Your goal » Wherever a picture appears, leave it out; set down everything else in the records exactly.

■ ■ ■ ■ ■

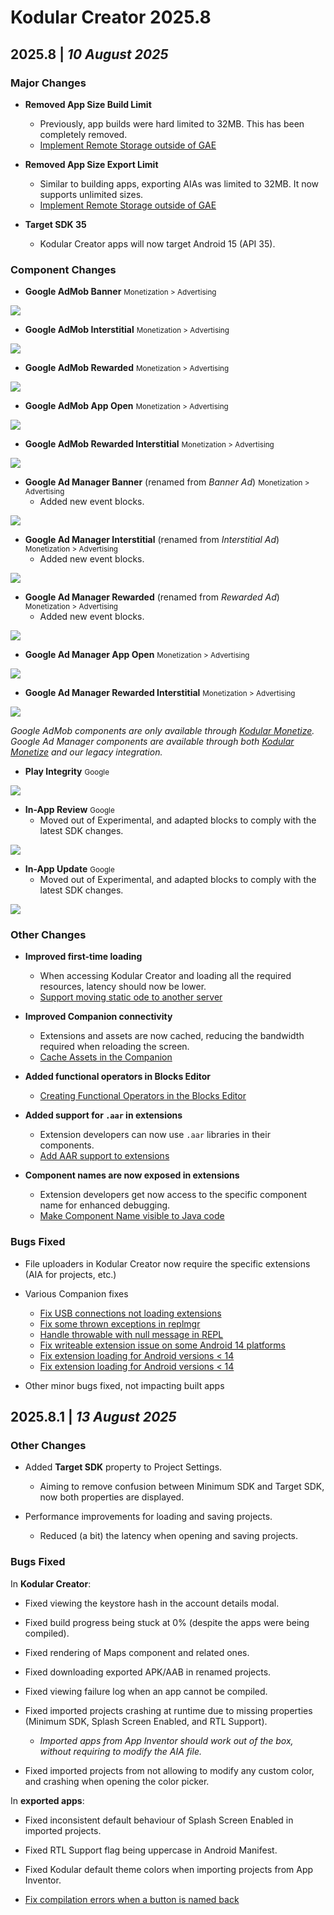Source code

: # Kodular Creator 2025.8

## 2025.8   \|   _10 August 2025_

### Major Changes

* **Removed App Size Build Limit**
    * Previously, app builds were hard limited to 32MB. This has been completely removed.
    * [Implement Remote Storage outside of GAE](https://github.com/mit-cml/appinventor-sources/pull/3534)

* **Removed App Size Export Limit**
    * Similar to building apps, exporting AIAs was limited to 32MB. It now supports unlimited sizes.
    * [Implement Remote Storage outside of GAE](https://github.com/mit-cml/appinventor-sources/pull/3534)

* **Target SDK 35**
    * Kodular Creator apps will now target Android 15 (API 35).

### Component Changes

* **Google AdMob Banner** <small>Monetization > Advertising</small>

![](https://cdn.community.kodular.io/original/4X/e/b/7/eb7f4853e9408721479bc0fc8bb2580fc12ff3ba.png)

* **Google AdMob Interstitial** <small>Monetization > Advertising</small>

![](https://cdn.community.kodular.io/original/4X/e/3/3/e337b08b27537ed2013830760587f6971a964370.png)

* **Google AdMob Rewarded** <small>Monetization > Advertising</small>

![](https://cdn.community.kodular.io/original/4X/5/d/f/5dfd44116ebcc393a885e2531684c4c6add0a7d7.png)

* **Google AdMob App Open** <small>Monetization > Advertising</small>

![](https://cdn.community.kodular.io/original/4X/b/2/0/b203691c8e1d53045b11ffcb05e9ce0bb026b9b5.png)

* **Google AdMob Rewarded Interstitial** <small>Monetization > Advertising</small>

![](https://cdn.community.kodular.io/original/4X/6/6/e/66eabfff7f73f420763c90377f922ac438457f24.png)

* **Google Ad Manager Banner** (renamed from _Banner Ad_) <small>Monetization > Advertising</small>
    * Added new event blocks.

![](https://cdn.community.kodular.io/original/4X/e/b/0/eb0cbe81a234c3d1fa66000feeffc1f87529b443.png)

* **Google Ad Manager Interstitial** (renamed from _Interstitial Ad_) <small>Monetization > Advertising</small>
    * Added new event blocks.

![](https://cdn.community.kodular.io/original/4X/8/d/3/8d309e44a8a3a61034a4e05293319df55fab0160.png)

* **Google Ad Manager Rewarded** (renamed from _Rewarded Ad_) <small>Monetization > Advertising</small>
    * Added new event blocks.

![](https://cdn.community.kodular.io/original/4X/0/9/3/0932603738c71028dd2b2066bbe72c30c3791466.png)

* **Google Ad Manager App Open** <small>Monetization > Advertising</small>

![](https://cdn.community.kodular.io/original/4X/7/d/2/7d2d9b5ce4eb77d52fae3f4275ad1c5fa233b0a7.png)

* **Google Ad Manager Rewarded Interstitial** <small>Monetization > Advertising</small>

![](https://cdn.community.kodular.io/original/4X/0/0/b/00b8e49a1dc1be4772975fe271236a943b7497a4.png)

_Google AdMob components are only available through [Kodular Monetize](https://kodul.ar/monetize). Google Ad Manager
components are available through both [Kodular Monetize](https://kodul.ar/monetize) and our legacy integration._

* **Play Integrity** <small>Google</small>

![](https://cdn.community.kodular.io/original/4X/8/7/9/87905f778a7b87f684775c6ccd191fd5dfcf80e6.png)

* **In-App Review** <small>Google</small>
    * Moved out of Experimental, and adapted blocks to comply with the latest SDK changes.

![](https://cdn.community.kodular.io/original/4X/f/1/a/f1a07b4678acb8f0e890f18cef82ac24a9a54ab1.png)

* **In-App Update** <small>Google</small>
    * Moved out of Experimental, and adapted blocks to comply with the latest SDK changes.

![](https://cdn.community.kodular.io/original/4X/3/7/9/3799de57d04b1d74427da36e2124f0f3805c3166.png)

### Other Changes

* **Improved first-time loading**
    * When accessing Kodular Creator and loading all the required resources, latency should now be lower.
    * [Support moving static ode to another server](https://github.com/mit-cml/appinventor-sources/pull/3134)

* **Improved Companion connectivity**
    * Extensions and assets are now cached, reducing the bandwidth required when reloading the screen.
    * [Cache Assets in the Companion](https://github.com/mit-cml/appinventor-sources/pull/2664)

* **Added functional operators in Blocks Editor**
    * [Creating Functional Operators in the Blocks Editor](https://github.com/mit-cml/appinventor-sources/pull/2699)

* **Added support for `.aar` in extensions**
    * Extension developers can now use `.aar` libraries in their components.
    * [Add AAR support to extensions](https://github.com/mit-cml/appinventor-sources/pull/2230)

* **Component names are now exposed in extensions**
    * Extension developers get now access to the specific component name for enhanced debugging.
    * [Make Component Name visible to Java code](https://github.com/Kodular/Kodular-Creator/pull/1377)

### Bugs Fixed

* File uploaders in Kodular Creator now require the specific extensions (AIA for projects, etc.)

* Various Companion fixes
    * [Fix USB connections not loading extensions](https://github.com/mit-cml/appinventor-sources/pull/2997)
    * [Fix some thrown exceptions in replmgr](https://github.com/mit-cml/appinventor-sources/pull/3067)
    * [Handle throwable with null message in REPL](https://github.com/mit-cml/appinventor-sources/pull/3081)
    * [Fix writeable extension issue on some Android 14 platforms](https://github.com/mit-cml/appinventor-sources/pull/3230)
    * [Fix extension loading for Android versions < 14](https://github.com/mit-cml/appinventor-sources/pull/3266)
    * [Fix extension loading for Android versions < 14](https://github.com/mit-cml/appinventor-sources/pull/3266)

* Other minor bugs fixed, not impacting built apps

## 2025.8.1   \|   _13 August 2025_

### Other Changes

* Added **Target SDK** property to Project Settings.

    * Aiming to remove confusion between Minimum SDK and Target SDK, now both properties are displayed.

* Performance improvements for loading and saving projects.

  * Reduced (a bit) the latency when opening and saving projects.

### Bugs Fixed

In **Kodular Creator**:

* Fixed viewing the keystore hash in the account details modal.

* Fixed build progress being stuck at 0% (despite the apps were being compiled).

* Fixed rendering of Maps component and related ones.

* Fixed downloading exported APK/AAB in renamed projects.

* Fixed viewing failure log when an app cannot be compiled.

* Fixed imported projects crashing at runtime due to missing properties (Minimum SDK, Splash Screen Enabled, and RTL Support).

    * _Imported apps from App Inventor should work out of the box, without requiring to modify the AIA file._

* Fixed imported projects from not allowing to modify any custom color, and crashing when opening the color picker.

In **exported apps**:

* Fixed inconsistent default behaviour of Splash Screen Enabled in imported projects.

* Fixed RTL Support flag being uppercase in Android Manifest.

* Fixed Kodular default theme colors when importing projects from App Inventor.

* [Fix compilation errors when a button is named back](https://github.com/mit-cml/appinventor-sources/pull/3518)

■ ■ ■ ■ ■

Solved problem »
Source code

: # Kodular Creator 2025.8

## 2025.8   \|   _10 August 2025_

### Major Changes

* **Removed App Size Build Limit**
    * Previously, app builds were hard limited to 32MB. This has been completely removed.
    * [Implement Remote Storage outside of GAE](https://github.com/mit-cml/appinventor-sources/pull/3534)

* **Removed App Size Export Limit**
    * Similar to building apps, exporting AIAs was limited to 32MB. It now supports unlimited sizes.
    * [Implement Remote Storage outside of GAE](https://github.com/mit-cml/appinventor-sources/pull/3534)

* **Target SDK 35**
    * Kodular Creator apps will now target Android 15 (API 35).

### Component Changes

* **Google AdMob Banner** <small>Monetization > Advertising</small>

![](https://cdn.community.kodular.io/original/4X/e/b/7/eb7f4853e9408721479bc0fc8bb2580fc12ff3ba.png)

* **Google AdMob Interstitial** <small>Monetization > Advertising</small>

![](https://cdn.community.kodular.io/original/4X/e/3/3/e337b08b27537ed2013830760587f6971a964370.png)

* **Google AdMob Rewarded** <small>Monetization > Advertising</small>

![](https://cdn.community.kodular.io/original/4X/5/d/f/5dfd44116ebcc393a885e2531684c4c6add0a7d7.png)

* **Google AdMob App Open** <small>Monetization > Advertising</small>

![](https://cdn.community.kodular.io/original/4X/b/2/0/b203691c8e1d53045b11ffcb05e9ce0bb026b9b5.png)

* **Google AdMob Rewarded Interstitial** <small>Monetization > Advertising</small>

![](https://cdn.community.kodular.io/original/4X/6/6/e/66eabfff7f73f420763c90377f922ac438457f24.png)

* **Google Ad Manager Banner** (renamed from _Banner Ad_) <small>Monetization > Advertising</small>
    * Added new event blocks.

![](https://cdn.community.kodular.io/original/4X/e/b/0/eb0cbe81a234c3d1fa66000feeffc1f87529b443.png)

* **Google Ad Manager Interstitial** (renamed from _Interstitial Ad_) <small>Monetization > Advertising</small>
    * Added new event blocks.

![](https://cdn.community.kodular.io/original/4X/8/d/3/8d309e44a8a3a61034a4e05293319df55fab0160.png)

* **Google Ad Manager Rewarded** (renamed from _Rewarded Ad_) <small>Monetization > Advertising</small>
    * Added new event blocks.

![](https://cdn.community.kodular.io/original/4X/0/9/3/0932603738c71028dd2b2066bbe72c30c3791466.png)

* **Google Ad Manager App Open** <small>Monetization > Advertising</small>

![](https://cdn.community.kodular.io/original/4X/7/d/2/7d2d9b5ce4eb77d52fae3f4275ad1c5fa233b0a7.png)

* **Google Ad Manager Rewarded Interstitial** <small>Monetization > Advertising</small>

![](https://cdn.community.kodular.io/original/4X/0/0/b/00b8e49a1dc1be4772975fe271236a943b7497a4.png)

_Google AdMob components are only available through [Kodular Monetize](https://kodul.ar/monetize). Google Ad Manager
components are available through both [Kodular Monetize](https://kodul.ar/monetize) and our legacy integration._

* **Play Integrity** <small>Google</small>

![](https://cdn.community.kodular.io/original/4X/8/7/9/87905f778a7b87f684775c6ccd191fd5dfcf80e6.png)

* **In-App Review** <small>Google</small>
    * Moved out of Experimental, and adapted blocks to comply with the latest SDK changes.

![](https://cdn.community.kodular.io/original/4X/f/1/a/f1a07b4678acb8f0e890f18cef82ac24a9a54ab1.png)

* **In-App Update** <small>Google</small>
    * Moved out of Experimental, and adapted blocks to comply with the latest SDK changes.

![](https://cdn.community.kodular.io/original/4X/3/7/9/3799de57d04b1d74427da36e2124f0f3805c3166.png)

### Other Changes

* **Improved first-time loading**
    * When accessing Kodular Creator and loading all the required resources, latency should now be lower.
    * [Support moving static ode to another server](https://github.com/mit-cml/appinventor-sources/pull/3134)

* **Improved Companion connectivity**
    * Extensions and assets are now cached, reducing the bandwidth required when reloading the screen.
    * [Cache Assets in the Companion](https://github.com/mit-cml/appinventor-sources/pull/2664)

* **Added functional operators in Blocks Editor**
    * [Creating Functional Operators in the Blocks Editor](https://github.com/mit-cml/appinventor-sources/pull/2699)

* **Added support for `.aar` in extensions**
    * Extension developers can now use `.aar` libraries in their components.
    * [Add AAR support to extensions](https://github.com/mit-cml/appinventor-sources/pull/2230)

* **Component names are now exposed in extensions**
    * Extension developers get now access to the specific component name for enhanced debugging.
    * [Make Component Name visible to Java code](https://github.com/Kodular/Kodular-Creator/pull/1377)

### Bugs Fixed

* File uploaders in Kodular Creator now require the specific extensions (AIA for projects, etc.)

* Various Companion fixes
    * [Fix USB connections not loading extensions](https://github.com/mit-cml/appinventor-sources/pull/2997)
    * [Fix some thrown exceptions in replmgr](https://github.com/mit-cml/appinventor-sources/pull/3067)
    * [Handle throwable with null message in REPL](https://github.com/mit-cml/appinventor-sources/pull/3081)
    * [Fix writeable extension issue on some Android 14 platforms](https://github.com/mit-cml/appinventor-sources/pull/3230)
    * [Fix extension loading for Android versions < 14](https://github.com/mit-cml/appinventor-sources/pull/3266)
    * [Fix extension loading for Android versions < 14](https://github.com/mit-cml/appinventor-sources/pull/3266)

* Other minor bugs fixed, not impacting built apps

## 2025.8.1   \|   _13 August 2025_

### Other Changes

* Added **Target SDK** property to Project Settings.

    * Aiming to remove confusion between Minimum SDK and Target SDK, now both properties are displayed.

* Performance improvements for loading and saving projects.

  * Reduced (a bit) the latency when opening and saving projects.

### Bugs Fixed

In **Kodular Creator**:

* Fixed viewing the keystore hash in the account details modal.

* Fixed build progress being stuck at 0% (despite the apps were being compiled).

* Fixed rendering of Maps component and related ones.

* Fixed downloading exported APK/AAB in renamed projects.

* Fixed viewing failure log when an app cannot be compiled.

* Fixed imported projects crashing at runtime due to missing properties (Minimum SDK, Splash Screen Enabled, and RTL Support).

    * _Imported apps from App Inventor should work out of the box, without requiring to modify the AIA file._

* Fixed imported projects from not allowing to modify any custom color, and crashing when opening the color picker.

In **exported apps**:

* Fixed inconsistent default behaviour of Splash Screen Enabled in imported projects.

* Fixed RTL Support flag being uppercase in Android Manifest.

* Fixed Kodular default theme colors when importing projects from App Inventor.

* [Fix compilation errors when a button is named back](https://github.com/mit-cml/appinventor-sources/pull/3518)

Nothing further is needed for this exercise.